Print the line containing "- WIB: Rabu, 16 Oktober 2024 05.26.09 UTC" and all lines after it, unchanged, through the end of the data. Leave the pictures out.

Pictures paired with source code
################

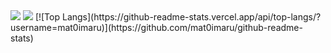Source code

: <img src="https://img.shields.io/badge/Python-3776AB?style=flat-square&logo=Python&logoColor=FFFFFF"/>
<img src="https://img.shields.io/badge/Kotlin-7F52FF?style=flat-square&logo=Kotlin&logoColor=FFFFFF"/>
[![Top Langs](https://github-readme-stats.vercel.app/api/top-langs/?username=mat0imaru)](https://github.com/mat0imaru/github-readme-stats)
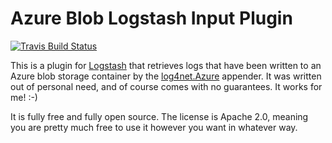 # Azure Blob Logstash Input Plugin

[![Travis Build Status](https://travis-ci.org/logstash-plugins/logstash-input-example.svg)](https://travis-ci.org/logstash-plugins/logstash-input-example)

This is a plugin for [Logstash](https://github.com/elastic/logstash) that retrieves logs that have been written to an Azure blob storage container by the [log4net.Azure](http://stemarie.github.io/log4net.Azure/) appender.  It was written out of personal need, and of course comes with no guarantees.  It works for me!  :-)

It is fully free and fully open source. The license is Apache 2.0, meaning you are pretty much free to use it however you want in whatever way.
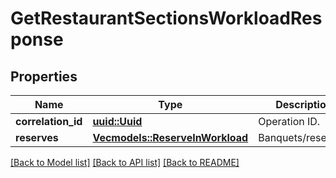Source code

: # GetRestaurantSectionsWorkloadResponse

## Properties

Name | Type | Description | Notes
------------ | ------------- | ------------- | -------------
**correlation_id** | [**uuid::Uuid**](uuid::Uuid.md) | Operation ID. | 
**reserves** | [**Vec<models::ReserveInWorkload>**](ReserveInWorkload.md) | Banquets/reserves. | 

[[Back to Model list]](../README.md#documentation-for-models) [[Back to API list]](../README.md#documentation-for-api-endpoints) [[Back to README]](../README.md)


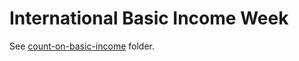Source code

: # International Basic Income Week

See [count-on-basic-income](https://github.com/nouripen/interational-basic-income-week/tree/master/count-on-basic-income) folder.

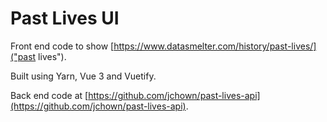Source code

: # Past Lives UI

Front end code to show [https://www.datasmelter.com/history/past-lives/]("past lives").

Built using Yarn, Vue 3 and Vuetify.

Back end code at [https://github.com/jchown/past-lives-api](https://github.com/jchown/past-lives-api).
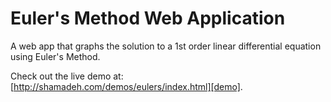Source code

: Euler's Method Web Application
====================

A web app that graphs the solution to a 1st order linear differential equation using Euler's Method.

Check out the live demo at: [http://shamadeh.com/demos/eulers/index.html][demo].

[demo]: http://shamadeh.com/demos/eulers/index.html
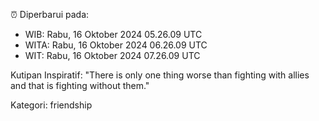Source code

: ⏰ Diperbarui pada:
- WIB: Rabu, 16 Oktober 2024 05.26.09 UTC
- WITA: Rabu, 16 Oktober 2024 06.26.09 UTC
- WIT: Rabu, 16 Oktober 2024 07.26.09 UTC

Kutipan Inspiratif:
"There is only one thing worse than fighting with allies and that is fighting without them."


Kategori: friendship

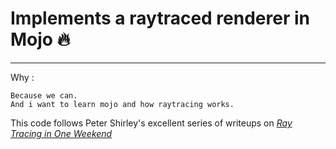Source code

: # Implements a raytraced renderer in Mojo 🔥
___

Why :

    Because we can. 
    And i want to learn mojo and how raytracing works.

This code follows Peter Shirley's excellent series of writeups on [_Ray Tracing in One Weekend_](https://raytracing.github.io/books/RayTracingInOneWeekend.html)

################

> _Exercise answer_:
- WIB: Rabu, 16 Oktober 2024 05.26.09 UTC
- WITA: Rabu, 16 Oktober 2024 06.26.09 UTC
- WIT: Rabu, 16 Oktober 2024 07.26.09 UTC

Kutipan Inspiratif:
"There is only one thing worse than fighting with allies and that is fighting without them."


Kategori: friendship

Source code

: # Implements a raytraced renderer in Mojo 🔥
___

Why :

    Because we can. 
    And i want to learn mojo and how raytracing works.

This code follows Peter Shirley's excellent series of writeups on [_Ray Tracing in One Weekend_](https://raytracing.github.io/books/RayTracingInOneWeekend.html)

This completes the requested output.